# Identify outliers with Easy-ICD

In this notebook we show how we can use a trained outlier detector to identify and mark outliers in a scraped dataset.

## Required imports

In [11]:
import torch
import numpy as np
import matplotlib.pyplot as plt

from torch.utils.data import Dataset, DataLoader

from easy_icd.utils.datasets import create_dataset
from easy_icd.utils.augmentation import RandomImageAugmenter
from easy_icd.utils.models import ResNet
from easy_icd.outlier_detection.detect_outliers import analyze_data
from easy_icd.outlier_removal.remove_outliers import remove_outliers

In [5]:
from importlib import reload

import easy_icd.outlier_removal.remove_outliers

reload(easy_icd.outlier_removal.remove_outliers)

<module 'easy_icd.outlier_removal.remove_outliers' from 'F:\\College\\Penn\\Fall 22\\CMPSC 445\\Final_Project\\CMPSC445\\easy_icd\\src\\easy_icd\\outlier_removal\\remove_outliers.py'>

First, we need to create a Dataset object that contains all of the images we want to analyze:

In [8]:
img_dir = 'marine_animals'
class_names = ['hammerhead shark', 'orca whale', 'manta ray', 'jellyfish', 'axolotl']
one_hot_labels = False
scale_images = True

ds = create_dataset(img_dir, class_names, one_hot_labels, scale_images)
dataloader = DataLoader(ds, batch_size=4, shuffle=True)
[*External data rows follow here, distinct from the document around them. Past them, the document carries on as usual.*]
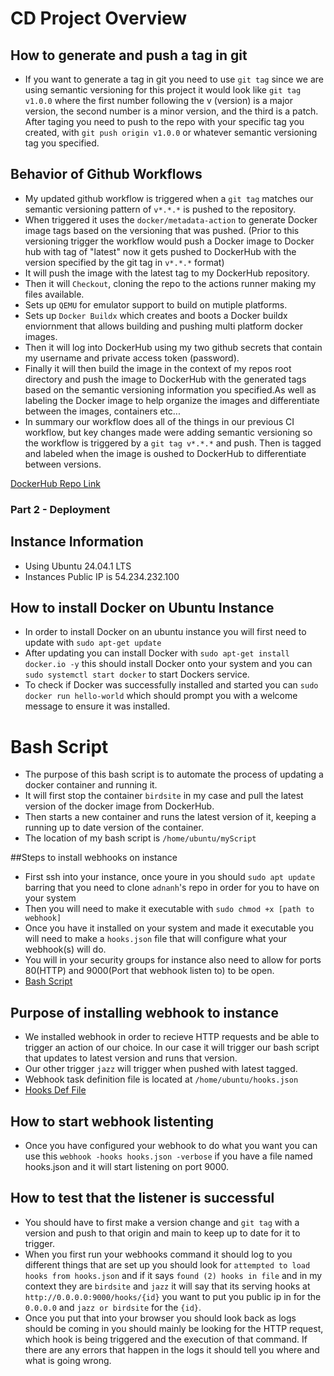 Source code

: # CD Project Overview


## How to generate and push a tag in git
- If you want to generate a tag in git you need to use `git tag` since we are using semantic versioning for this project it would look like `git tag v1.0.0` where the first number following the v (version) is a major version, the second number is a minor version, and the third is a patch. After taging you need to push to the repo with your specific tag you created, with `git push origin v1.0.0` or whatever semantic versioning tag you specified.

## Behavior of Github Workflows
- My updated github workflow is triggered when a `git tag` matches our semantic versioning pattern of `v*.*.*` is pushed to the repository.
- When triggered it uses the `docker/metadata-action` to generate Docker image tags based on the versioning that was pushed. (Prior to this versioning trigger the workflow would push a Docker image to Docker hub with tag of "latest" now it gets pushed to DockerHub with the version specified by the git tag in `v*.*.*` format)
- It will push the image with the latest tag to my DockerHub repository.
- Then it will `Checkout`, cloning the repo to the actions runner making my files available.
- Sets up `QEMU` for emulator support to build on mutiple platforms.
- Sets up `Docker Buildx` which creates and boots a Docker buildx enviornment that allows building and pushing multi platform docker images.
- Then it will log into DockerHub using my two github secrets that contain my username and private access token (password).
- Finally it will then build the image in the context of my repos root directory and push the image to  DockerHub with the generated tags based on the semantic versioning information you specified.As well as labeling the Docker image to help organize the images and differentiate between the images, containers etc...
- In summary our workflow does all of the things in our previous CI workflow, but key changes made were adding semantic versioning so the workflow is triggered by a `git tag v*.*.*` and push. Then is tagged and labeled when the image is oushed to DockerHub to differentiate between versions. 


[DockerHub Repo Link](https://hub.docker.com/repository/docker/ethanschultz2/schultz-ceg3120/general)


### Part 2 - Deployment

## Instance Information
- Using Ubuntu 24.04.1 LTS 
- Instances Public IP is 54.234.232.100
## How to install Docker on Ubuntu Instance
- In order to install Docker on an ubuntu instance you will first need to update with `sudo apt-get update`
- After updating you can install Docker with `sudo apt-get install docker.io -y` this should install Docker onto your system and you can `sudo systemctl start docker` to start Dockers service.
- To check if Docker was successfully installed and started you can `sudo docker run hello-world` which should prompt you with a welcome message to ensure it was installed. 

# Bash Script
- The purpose of this bash script is to automate the process of updating a docker container and running it.
- It will first stop the container `birdsite` in my case and pull the latest version of the docker image from DockerHub.
- Then starts a new container and runs the latest version of it, keeping a running up to date version of the container.
- The location of my bash script is `/home/ubuntu/myScript`

##Steps to install webhooks on instance
- First ssh into your instance, once youre in you should `sudo apt update` barring that you need to clone `adnanh`'s repo in order for you to have on your system
- Then you will need to make it executable with `sudo chmod +x [path to webhook]`
- Once you have it installed on your system and made it executable you will need to make a `hooks.json` file that will configure what your webhook(s) will do.
- You will in your security groups for instance also need to allow for ports 80(HTTP) and 9000(Port that webhook listen to) to be open.
- [Bash Script](https://github.com/WSU-kduncan/f24cicd-ethanschultz2/blob/main/deployment/myScript)

## Purpose of installing webhook to instance
- We installed webhook in order to recieve HTTP requests and be able to trigger an action of our choice. In our case it will trigger our bash script that updates to latest version and runs that version.
- Our other trigger `jazz` will trigger when pushed with latest tagged.
- Webhook task definition file is located at `/home/ubuntu/hooks.json`
- [Hooks Def File](https://github.com/WSU-kduncan/f24cicd-ethanschultz2/blob/main/deployment/hooks.json)

## How to start webhook listenting 
- Once you have configured your webhook to do what you want you can use this `webhook -hooks hooks.json -verbose` if you have a file named hooks.json and it will start listening on port 9000.

## How to test that the listener is successful
- You should have to first make a version change and `git tag` with a version and push to that origin and main to keep up to date for it to trigger.
- When you first run your webhooks command it should log to you different things that are set up you should look for `attempted to load hooks from hooks.json` and if it says `found (2) hooks in file` and in my context they are `birdsite` and `jazz` it will say that its serving hooks at ` http://0.0.0.0:9000/hooks/{id}` you want to put you public ip in for the `0.0.0.0` and `jazz or birdsite` for the `{id}`.
- Once you put that into your browser you should look back as logs should be coming in you should mainly be looking for the HTTP request, which hook is being triggered and the execution of that command. If there are any errors that happen in the logs it should tell you where and what is going wrong.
Now we create a model using the same architecture as the model we trained as an outlier detector, and load the trained weights:

In [9]:
num_layers = 3
num_blocks = [1, 1, 1]
in_channels = 3
out_channels = [16, 32, 64]
linear_sizes = [128, 32]
supervised = False

model = ResNet(num_layers, num_blocks, in_channels, out_channels, linear_sizes, supervised)

In [10]:
model.load_state_dict(torch.load('marine_animals_model_training/model_state_epoch_1.pt'))

<All keys matched successfully>

In [13]:
dataset_means_and_stds = [[0.3128, 0.3886, 0.5122], [0.2856, 0.2370, 0.2553]]
image_size = (512, 512)
num_hardness_loss_samples = 5
gpu = False

analyze_data(model, img_dir, class_names, dataset_means_and_stds, image_size, num_hardness_loss_samples, gpu)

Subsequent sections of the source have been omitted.